[Plain-text document sources]
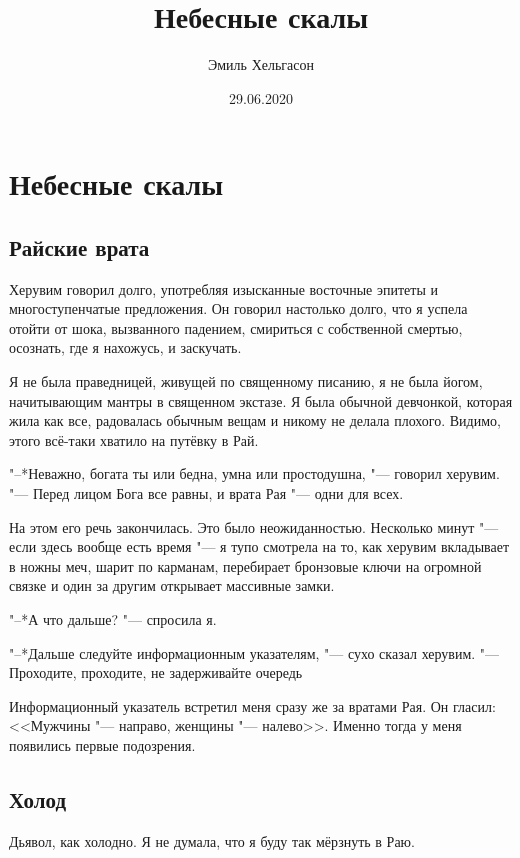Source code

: \author{Эмиль Хельгасон}
\title{Небесные скалы}
\date{29.06.2020}
\maketitle

\tableofcontents

\chapter{Небесные скалы}

\section{Райские врата}

Херувим говорил долго, употребляя изысканные восточные эпитеты и многоступенчатые предложения.
Он говорил настолько долго, что я успела отойти от шока, вызванного падением, смириться с собственной смертью, осознать, где я нахожусь, и заскучать.

Я не была праведницей, живущей по священному писанию, я не была йогом, начитывающим мантры в священном экстазе.
Я была обычной девчонкой, которая жила как все, радовалась обычным вещам и никому не делала плохого.
Видимо, этого всё-таки хватило на путёвку в Рай.

"--*Неважно, богата ты или бедна, умна или простодушна, "--- говорил херувим.
"--- Перед лицом Бога все равны, и врата Рая "--- одни для всех.

На этом его речь закончилась.
Это было неожиданностью.
Несколько минут "--- если здесь вообще есть время "--- я тупо смотрела на то, как херувим вкладывает в ножны меч, шарит по карманам, перебирает бронзовые ключи на огромной связке и один за другим открывает массивные замки.

"--*А что дальше? "--- спросила я.

"--*Дальше следуйте информационным указателям, "--- сухо сказал херувим.
"--- Проходите, проходите, не задерживайте очередь\ldotst

Информационный указатель встретил меня сразу же за вратами Рая.
Он гласил: <<Мужчины "--- направо, женщины "--- налево>>.
Именно тогда у меня появились первые подозрения.

\section{Холод}

Дьявол, как холодно.
Я не думала, что я буду так мёрзнуть в Раю.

■ PROBLEM TO WORK ON ■
With the pictures left out, restate word for word every line of the data above, from the first down to the line that contains "Это было неожиданностью.".

■ ANSWER SPACE ■
Source code

: \author{Эмиль Хельгасон}
\title{Небесные скалы}
\date{29.06.2020}
\maketitle

\tableofcontents

\chapter{Небесные скалы}

\section{Райские врата}

Херувим говорил долго, употребляя изысканные восточные эпитеты и многоступенчатые предложения.
Он говорил настолько долго, что я успела отойти от шока, вызванного падением, смириться с собственной смертью, осознать, где я нахожусь, и заскучать.

Я не была праведницей, живущей по священному писанию, я не была йогом, начитывающим мантры в священном экстазе.
Я была обычной девчонкой, которая жила как все, радовалась обычным вещам и никому не делала плохого.
Видимо, этого всё-таки хватило на путёвку в Рай.

"--*Неважно, богата ты или бедна, умна или простодушна, "--- говорил херувим.
"--- Перед лицом Бога все равны, и врата Рая "--- одни для всех.

На этом его речь закончилась.
Это было неожиданностью.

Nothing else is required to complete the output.